凱旋門賞、悲願の日本馬初Vへ

 スポーツ界においてしばしば使用される“悲願”というフレーズ。日本競馬界の悲願は?と聞かれれば、きっと関係者やファンの大半がこう答えるだろう。凱旋門賞制覇-。華やかに彩られたフランスのロンシャン競馬場で毎年10月1週目に行われる伝統の一戦は、日本にとって長年の夢とされてきた。

 69年にスピードシンボリが着外(11着以下)に敗れてから始まった挑戦。日本馬は14頭、出走回数はのべ16回を数える。うち2着は4回。世界の頂点に手をかけながらも、つかむところまでは至っていない。だからこその“悲願”である。

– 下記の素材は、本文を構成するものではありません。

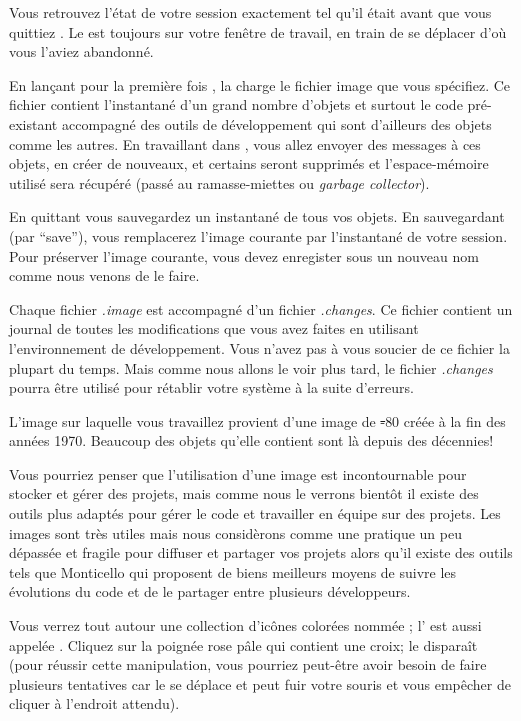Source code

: \documentclass[a4paper,10pt,twoside]{book}
\begin{document}

Vous retrouvez l'état de votre session exactement tel qu'il était
avant que vous quittiez \sq. Le \blobmorph est toujours sur votre
fenêtre de travail, en train de se déplacer d'o\`u vous l'aviez abandonné.

En lançant pour la première fois \sq, la 
charge le fichier image que vous spécifiez. Ce fichier contient
l'instantané d'un grand nombre d'objets et surtout le code
pré-existant accompagné des outils de développement qui sont
d'ailleurs des objets comme les autres. En travaillant dans \sq, vous
allez envoyer des messages à ces objets, en créer de nouveaux, et
certains seront supprimés et l'espace-mémoire utilisé sera récupéré
(\ie pass\'e au ramasse-miettes ou \emph{garbage collector}).

En quittant \sq vous sauvegardez un instantané de tous vos objets. En sauvegardant (par ``save''), vous remplacerez l'image courante par l'instantané de votre session. Pour préserver l'image courante, vous devez enregister sous un nouveau nom comme nous venons de le faire.

Chaque fichier \emph{.image} est accompagné d'un fichier \emph{.changes}.
Ce fichier contient un journal de toutes les modifications que vous avez faites en utilisant l'environnement de développement.
Vous n'avez pas à vous soucier de ce fichier la plupart du temps.
Mais comme nous allons le voir plus tard, le fichier \emph{.changes} pourra être utilisé pour rétablir votre système \sq à la suite d'erreurs.

L'image sur laquelle vous travaillez provient d'une image de \st-80 créée à la fin des années 1970.
Beaucoup des objets qu'elle contient sont là depuis des décennies!

Vous pourriez penser que l'utilisation d'une image est incontournable pour stocker et gérer des projets, mais comme nous le verrons bientôt il existe des outils plus adaptés pour gérer le code et travailler en équipe sur des projets.
Les images sont très utiles mais nous considèrons comme une pratique un peu dépassée et fragile pour diffuser et partager vos projets alors qu'il existe des outils tels que Monticello qui proposent de biens meilleurs moyens de suivre les évolutions du code et de le partager entre plusieurs développeurs.


Vous verrez tout autour une collection d'icônes colorées nomm\'ee
; l'
 est aussi appel\'ee .
Cliquez sur la poignée rose p\^ale qui contient une croix; le
\blobmorph disparaît (pour réussir cette manipulation, vous pourriez
peut-être avoir besoin de faire plusieurs tentatives car le \blobmorph
se déplace et peut fuir votre souris et vous empêcher de cliquer à
l'endroit attendu).
\end{document}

 過去には歴代最強クラスの名馬が参戦。05年には社会現象となったディープインパクトが満を持して出走したものの、3位入線→失格となっている。12、13年にはオルフェーヴルがあと一歩のところまで迫りながらも2着に敗れた。

 “日本で敵なし”の馬ですら勝てないのは、決して能力の問題ではない。よく言われる要因のひとつに馬場が挙げられる。ヨーロッパの芝は重く、パワーが必要。スピード重視の日本とは対極にあり、対応するのはなかなか難しい。

 そしてもう一点が斤量。古馬の牡馬が背負う59・5キロは日本で経験することが難しく、また3歳牡馬とは3・5キロの差が生じる(日本の秋G1は通常2キロ差)。3歳牝馬ともなれば54・5キロで出走が可能となっており、古馬の牡馬とは実に5キロの差だ。過去3年で3歳牝馬が2勝というデータからも、斤量差が着順に影響することはお分かりいただけるだろう。

 さて、今年は日本から史上最多の3頭が参戦する。個人的にはいずれの馬もディープインパクトやオルフェーヴルほどの“超怪物級”とは思えないが、過去の敗戦から学んだ“教訓”が存分に生かされているメンバー構成と言えよう。

 ゴールドシップは重い馬場をめっぽう得意としており、ハープスターは日本勢で初めて参戦となる3歳牝馬。凱旋門賞を勝つために必要な要素を備えている。もう1頭のジャスタウェイは世界レーティング1位。こちらは国内以上に海外で評価されている馬だ。今年こそは歴史的瞬間を見届けたい。